Pyrosequencing offers a new approach to data acquisition, analysis and identification of known and unknown (new) alleles, in particular in heterozygous conditions. This method may represent a useful tool to the screening and characterization of polymorphic genetic markers in several clinical or experimental settings [1224]. In addition, Pyrosequencing has been applied for the study of gene expression [23] and could be a usefull complement to high throughput single nucleotide polymorphism identification system as a substitute to SBT [8, 24]. Here we propose that Pyrosequencing may confront the most challenging task of solving ambiguities in HLA typing by SBT in heterozygous conditions.
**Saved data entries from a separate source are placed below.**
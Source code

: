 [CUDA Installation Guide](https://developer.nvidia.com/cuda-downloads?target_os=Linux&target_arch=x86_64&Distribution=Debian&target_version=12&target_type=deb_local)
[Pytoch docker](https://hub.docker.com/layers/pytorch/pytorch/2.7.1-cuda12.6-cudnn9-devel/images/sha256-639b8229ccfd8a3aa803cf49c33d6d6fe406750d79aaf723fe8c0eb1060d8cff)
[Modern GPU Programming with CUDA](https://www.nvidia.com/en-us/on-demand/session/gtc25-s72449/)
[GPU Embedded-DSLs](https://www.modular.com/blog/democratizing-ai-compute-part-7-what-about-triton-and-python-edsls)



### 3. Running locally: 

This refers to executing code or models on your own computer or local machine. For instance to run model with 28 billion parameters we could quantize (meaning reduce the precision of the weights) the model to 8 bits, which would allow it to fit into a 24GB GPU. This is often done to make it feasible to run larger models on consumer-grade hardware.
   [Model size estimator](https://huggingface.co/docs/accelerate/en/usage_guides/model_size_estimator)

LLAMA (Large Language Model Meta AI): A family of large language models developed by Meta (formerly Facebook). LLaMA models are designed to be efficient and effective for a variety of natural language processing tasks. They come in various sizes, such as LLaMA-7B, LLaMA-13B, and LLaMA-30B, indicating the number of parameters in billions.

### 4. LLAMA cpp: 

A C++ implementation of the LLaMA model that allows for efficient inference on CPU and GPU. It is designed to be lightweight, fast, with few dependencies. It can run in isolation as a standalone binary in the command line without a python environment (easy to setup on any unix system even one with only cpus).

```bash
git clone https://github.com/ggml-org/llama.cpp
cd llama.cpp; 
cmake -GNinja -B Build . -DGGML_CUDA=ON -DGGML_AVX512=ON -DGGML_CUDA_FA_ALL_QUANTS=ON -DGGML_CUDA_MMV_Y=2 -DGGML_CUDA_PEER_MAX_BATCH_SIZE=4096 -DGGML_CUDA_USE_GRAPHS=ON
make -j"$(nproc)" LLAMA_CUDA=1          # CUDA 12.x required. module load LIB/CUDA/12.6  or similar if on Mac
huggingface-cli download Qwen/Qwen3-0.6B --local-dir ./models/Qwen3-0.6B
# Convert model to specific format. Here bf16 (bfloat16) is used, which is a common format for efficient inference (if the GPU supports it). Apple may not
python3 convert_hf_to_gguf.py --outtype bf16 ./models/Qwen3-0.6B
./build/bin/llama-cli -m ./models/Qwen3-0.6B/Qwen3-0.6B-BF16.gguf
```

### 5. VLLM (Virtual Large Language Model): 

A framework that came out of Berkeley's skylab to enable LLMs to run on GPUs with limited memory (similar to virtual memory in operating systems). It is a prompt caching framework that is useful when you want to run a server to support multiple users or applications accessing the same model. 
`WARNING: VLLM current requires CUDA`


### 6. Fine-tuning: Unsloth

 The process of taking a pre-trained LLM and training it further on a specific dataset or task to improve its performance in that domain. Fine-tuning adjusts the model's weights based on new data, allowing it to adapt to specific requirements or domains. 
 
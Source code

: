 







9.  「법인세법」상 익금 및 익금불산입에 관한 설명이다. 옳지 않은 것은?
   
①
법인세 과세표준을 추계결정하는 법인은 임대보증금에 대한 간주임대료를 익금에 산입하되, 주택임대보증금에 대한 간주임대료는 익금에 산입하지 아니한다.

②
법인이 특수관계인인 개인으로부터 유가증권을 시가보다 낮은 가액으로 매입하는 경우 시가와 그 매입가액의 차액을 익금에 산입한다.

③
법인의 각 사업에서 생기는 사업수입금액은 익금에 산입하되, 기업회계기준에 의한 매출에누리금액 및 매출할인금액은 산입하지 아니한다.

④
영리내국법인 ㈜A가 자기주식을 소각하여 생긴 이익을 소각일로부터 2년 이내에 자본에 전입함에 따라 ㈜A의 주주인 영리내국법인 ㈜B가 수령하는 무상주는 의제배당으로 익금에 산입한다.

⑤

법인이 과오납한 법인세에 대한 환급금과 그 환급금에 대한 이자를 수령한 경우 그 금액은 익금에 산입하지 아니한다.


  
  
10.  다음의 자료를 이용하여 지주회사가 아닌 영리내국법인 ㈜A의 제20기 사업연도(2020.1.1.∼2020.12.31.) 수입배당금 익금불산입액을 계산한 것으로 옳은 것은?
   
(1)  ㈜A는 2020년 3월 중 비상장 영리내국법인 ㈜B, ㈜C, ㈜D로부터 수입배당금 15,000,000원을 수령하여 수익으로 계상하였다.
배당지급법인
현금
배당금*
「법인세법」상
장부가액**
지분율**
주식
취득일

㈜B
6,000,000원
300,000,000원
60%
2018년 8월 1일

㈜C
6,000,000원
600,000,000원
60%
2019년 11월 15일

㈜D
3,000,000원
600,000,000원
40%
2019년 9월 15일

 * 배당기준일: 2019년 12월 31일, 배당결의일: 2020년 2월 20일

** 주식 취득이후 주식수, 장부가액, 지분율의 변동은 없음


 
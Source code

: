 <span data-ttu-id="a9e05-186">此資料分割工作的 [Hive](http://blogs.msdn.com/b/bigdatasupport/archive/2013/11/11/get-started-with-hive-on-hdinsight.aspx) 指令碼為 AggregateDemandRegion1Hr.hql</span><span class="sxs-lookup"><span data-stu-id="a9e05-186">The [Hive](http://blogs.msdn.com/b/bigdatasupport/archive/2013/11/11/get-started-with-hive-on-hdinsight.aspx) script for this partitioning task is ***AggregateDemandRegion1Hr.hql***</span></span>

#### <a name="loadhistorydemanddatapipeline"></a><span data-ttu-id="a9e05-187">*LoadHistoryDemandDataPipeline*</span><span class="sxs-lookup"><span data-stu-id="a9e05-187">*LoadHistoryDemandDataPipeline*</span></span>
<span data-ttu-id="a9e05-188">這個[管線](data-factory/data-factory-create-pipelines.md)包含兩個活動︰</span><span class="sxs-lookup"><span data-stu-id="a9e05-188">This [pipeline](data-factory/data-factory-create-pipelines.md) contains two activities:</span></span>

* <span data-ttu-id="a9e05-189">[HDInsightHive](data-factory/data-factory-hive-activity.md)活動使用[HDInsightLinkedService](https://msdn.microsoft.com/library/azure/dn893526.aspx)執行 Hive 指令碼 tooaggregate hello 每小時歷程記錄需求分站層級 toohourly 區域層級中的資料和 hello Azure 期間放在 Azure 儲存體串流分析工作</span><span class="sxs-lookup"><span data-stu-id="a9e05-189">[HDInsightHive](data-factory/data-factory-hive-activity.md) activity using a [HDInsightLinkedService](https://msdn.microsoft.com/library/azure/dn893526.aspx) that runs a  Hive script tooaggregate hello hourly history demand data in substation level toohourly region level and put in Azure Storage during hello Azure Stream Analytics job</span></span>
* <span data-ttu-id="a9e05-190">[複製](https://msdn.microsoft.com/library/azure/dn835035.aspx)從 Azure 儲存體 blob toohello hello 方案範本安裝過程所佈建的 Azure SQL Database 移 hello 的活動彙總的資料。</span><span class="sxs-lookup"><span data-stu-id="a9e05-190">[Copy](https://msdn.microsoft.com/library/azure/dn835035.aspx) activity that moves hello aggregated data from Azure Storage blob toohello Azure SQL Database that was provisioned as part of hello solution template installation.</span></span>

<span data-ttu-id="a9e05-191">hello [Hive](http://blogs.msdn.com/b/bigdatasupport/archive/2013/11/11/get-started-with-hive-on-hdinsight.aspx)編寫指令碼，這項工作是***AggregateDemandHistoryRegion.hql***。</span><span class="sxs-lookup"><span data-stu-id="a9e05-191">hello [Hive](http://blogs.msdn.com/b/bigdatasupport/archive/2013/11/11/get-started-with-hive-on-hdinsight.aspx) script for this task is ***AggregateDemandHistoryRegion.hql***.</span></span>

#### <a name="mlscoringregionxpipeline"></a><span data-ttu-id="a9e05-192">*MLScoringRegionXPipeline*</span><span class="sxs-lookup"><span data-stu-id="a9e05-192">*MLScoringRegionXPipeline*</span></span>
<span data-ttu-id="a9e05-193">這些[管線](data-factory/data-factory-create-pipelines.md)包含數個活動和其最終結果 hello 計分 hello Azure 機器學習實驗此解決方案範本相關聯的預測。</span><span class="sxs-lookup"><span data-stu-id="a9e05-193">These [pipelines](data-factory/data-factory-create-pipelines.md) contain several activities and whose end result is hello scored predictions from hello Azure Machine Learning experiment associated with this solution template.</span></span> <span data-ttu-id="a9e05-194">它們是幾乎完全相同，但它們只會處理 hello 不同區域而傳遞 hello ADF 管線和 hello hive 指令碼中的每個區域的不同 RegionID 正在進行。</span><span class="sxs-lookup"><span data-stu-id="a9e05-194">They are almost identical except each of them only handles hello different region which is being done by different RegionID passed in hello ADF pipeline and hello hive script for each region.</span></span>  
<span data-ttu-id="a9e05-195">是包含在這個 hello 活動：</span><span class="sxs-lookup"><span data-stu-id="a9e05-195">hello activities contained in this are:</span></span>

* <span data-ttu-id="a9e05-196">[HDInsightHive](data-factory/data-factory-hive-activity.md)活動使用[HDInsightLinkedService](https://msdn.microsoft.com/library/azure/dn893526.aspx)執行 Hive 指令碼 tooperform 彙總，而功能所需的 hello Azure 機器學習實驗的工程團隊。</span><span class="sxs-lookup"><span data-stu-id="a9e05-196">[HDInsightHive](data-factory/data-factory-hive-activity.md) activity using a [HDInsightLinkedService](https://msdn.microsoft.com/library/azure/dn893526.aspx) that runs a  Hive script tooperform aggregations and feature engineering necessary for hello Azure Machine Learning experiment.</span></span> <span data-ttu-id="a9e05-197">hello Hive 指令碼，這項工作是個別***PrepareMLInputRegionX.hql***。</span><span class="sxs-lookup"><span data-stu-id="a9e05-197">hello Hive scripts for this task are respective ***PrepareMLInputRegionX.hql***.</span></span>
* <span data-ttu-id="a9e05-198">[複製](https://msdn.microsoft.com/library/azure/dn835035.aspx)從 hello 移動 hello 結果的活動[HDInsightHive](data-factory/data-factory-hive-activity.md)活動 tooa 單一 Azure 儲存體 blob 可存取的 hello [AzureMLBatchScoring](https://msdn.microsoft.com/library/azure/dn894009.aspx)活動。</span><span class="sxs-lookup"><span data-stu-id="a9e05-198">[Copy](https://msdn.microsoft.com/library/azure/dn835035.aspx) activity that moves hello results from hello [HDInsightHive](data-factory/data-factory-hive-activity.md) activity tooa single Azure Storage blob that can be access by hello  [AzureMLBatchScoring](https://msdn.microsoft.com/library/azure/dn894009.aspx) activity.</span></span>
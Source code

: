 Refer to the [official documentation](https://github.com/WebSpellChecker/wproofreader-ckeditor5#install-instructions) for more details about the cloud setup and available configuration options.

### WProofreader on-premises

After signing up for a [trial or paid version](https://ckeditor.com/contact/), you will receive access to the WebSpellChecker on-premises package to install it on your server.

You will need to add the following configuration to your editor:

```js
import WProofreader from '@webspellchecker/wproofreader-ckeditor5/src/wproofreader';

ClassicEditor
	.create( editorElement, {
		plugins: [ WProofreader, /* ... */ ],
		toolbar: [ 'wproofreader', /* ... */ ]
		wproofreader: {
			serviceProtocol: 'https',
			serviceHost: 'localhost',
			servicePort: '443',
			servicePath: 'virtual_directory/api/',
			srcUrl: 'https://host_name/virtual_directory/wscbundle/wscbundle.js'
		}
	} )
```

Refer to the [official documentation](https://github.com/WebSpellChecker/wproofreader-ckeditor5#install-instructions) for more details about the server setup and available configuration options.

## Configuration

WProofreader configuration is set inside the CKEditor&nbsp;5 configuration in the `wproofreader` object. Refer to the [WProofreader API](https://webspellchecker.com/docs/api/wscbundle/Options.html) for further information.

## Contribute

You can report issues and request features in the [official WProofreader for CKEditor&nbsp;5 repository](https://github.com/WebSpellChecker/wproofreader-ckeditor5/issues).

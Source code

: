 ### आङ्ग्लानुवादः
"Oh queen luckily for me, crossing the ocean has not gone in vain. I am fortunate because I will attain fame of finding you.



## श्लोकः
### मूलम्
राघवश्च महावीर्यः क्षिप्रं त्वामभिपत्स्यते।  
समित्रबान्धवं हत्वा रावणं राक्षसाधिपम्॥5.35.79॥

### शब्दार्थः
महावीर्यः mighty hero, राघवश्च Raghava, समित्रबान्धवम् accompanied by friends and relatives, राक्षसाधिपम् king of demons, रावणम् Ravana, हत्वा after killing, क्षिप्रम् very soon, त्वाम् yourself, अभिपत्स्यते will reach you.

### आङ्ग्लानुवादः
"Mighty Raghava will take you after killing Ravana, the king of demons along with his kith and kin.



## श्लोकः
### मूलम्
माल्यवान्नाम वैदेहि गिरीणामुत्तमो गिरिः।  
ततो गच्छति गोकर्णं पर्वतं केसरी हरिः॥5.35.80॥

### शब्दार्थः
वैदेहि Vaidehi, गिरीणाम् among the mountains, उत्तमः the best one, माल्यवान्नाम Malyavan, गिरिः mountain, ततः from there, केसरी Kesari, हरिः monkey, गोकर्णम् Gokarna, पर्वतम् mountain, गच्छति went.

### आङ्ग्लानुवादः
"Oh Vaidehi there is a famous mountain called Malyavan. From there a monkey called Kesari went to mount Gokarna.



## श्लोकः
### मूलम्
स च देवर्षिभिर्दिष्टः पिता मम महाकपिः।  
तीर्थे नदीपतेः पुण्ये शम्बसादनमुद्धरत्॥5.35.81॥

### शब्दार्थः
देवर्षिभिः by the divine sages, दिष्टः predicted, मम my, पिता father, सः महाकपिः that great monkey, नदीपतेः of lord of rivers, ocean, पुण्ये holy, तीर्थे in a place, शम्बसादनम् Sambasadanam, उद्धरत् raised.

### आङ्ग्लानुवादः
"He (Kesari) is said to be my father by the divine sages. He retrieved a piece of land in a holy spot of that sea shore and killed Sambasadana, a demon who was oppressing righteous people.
Although its reading length is currently shorter than that routinely covered by SBT, automated dNTP dispensation could compensate for this limitation by controling simultaneous reactions in multiple wells using primers that anneal to different locations of the template DNA. In fact, a reading length of 70 to 100 nucleotides allows the high-resolution genotyping of Exon II of HLA-DRB1 (Wang et al, unpublished results). NDOs can also be designed to achieve higher throughput and lower genotyping resolution by introducing fewer numbers of out-of-phase dispensations (Wang et al, unpublished results). Without automatization, it is possible to process 96 to 384 wells PCR product by Pyrosequencing within 4 hours. Constant improvements in the chemistry for sample preparation for Pyrosequencing and Pyrosequencing [2534] and the implementation of automation devices it may be possible in the future to apply this technology directly for routine typing of HLA and other immune related genes characterized by extensive polymorphisms [8].

Materials and Methods

DNA samples

Genomic DNA samples were locally available or obtained from the International Histocompatibility Workshops (IHW) cell lines panel, UCLA interchange panel and samples.

PCR amplification

Each PCR amplification mixture of 50 μl contains 1 × PCR buffer (made in house), 2 mM MgCl2, 0.2 mM of each dNTP (purchased from Amersham Biosciences Inc.), 0.2 mM PCR primers, 2 U Taq DNA polymerase, and 250 ng genomic DNA. Either forward or reverse primer is biotinylated. PCR reaction starts with a 95°C denaturation for 5 minutes. This is followed with a 50-cycle thermal cycling. Each cycle is programmed to include 30 seconds denaturation at 95°C, 60 seconds annealing at appropriate temperature, and a 10 seconds final extention at 72°C. The PCR amplicon produced is enough for more 8 pyrosequencing reactions. The PCR amplicons used in this work is 286 bp containing Exon II and the flanking intron sequences.

Sample Preparation

Biotinylated PCR products are immobilized on streptavidin-coated Sepharose beads (Amersham Biosciences). 50 ul of Binding buffer (PyrosequencingAB) was added to the 50 ul of PCR product. Then 4 ul of streptavidin-coated Sepharose beads was added and the mixture was vigorously mixed at room temperature for 10 minutes. The streptavidin-coated Sepharose bead and PCR mixture is transferred to a filter plate (Amersham Biosciences) and the Binding buffer is removed by vacuum. The biotinylated DNA attached to the streptavidin-coated Sepharose beads was denaturated in 50 ul of Denaturation buffer (PyrosequencingAB) for 1 minute. The Denaturation buffer was removed by vacuum and DNA was washed twice in 150 ul of Wash Buffer (PyrosequencingAB). The DNA is resuspended in 50 ul of Annealing buffer (PyrosequencingAB).

Pyrosequencing Reaction

40 ul of well mixed DNA was transferred to a 96-well PSQ96 plate (PyrosequencingAB). The appropriate sequencing primer was added in a volume of 5 ul using a 3 uM stock solution, resulting in 45 ul reaction volume. The sequencing primer is allowed to anneal on a heat plate set for 80°C for 2 minutes. Samples are allowed to cool for 5 minutes at room temperature. Once samples have cooled down the plate in placed on the Pyrosequencer and the PSQ96 reagents are added to the SQA cartridge (PyrosequencingAB). NDO is automatically designed using software developed at Pel-Freez Clinical Systems. Pyrosequencing data output is quantified using Peak Height Determination Software v1.1 (PyrosequencingAB).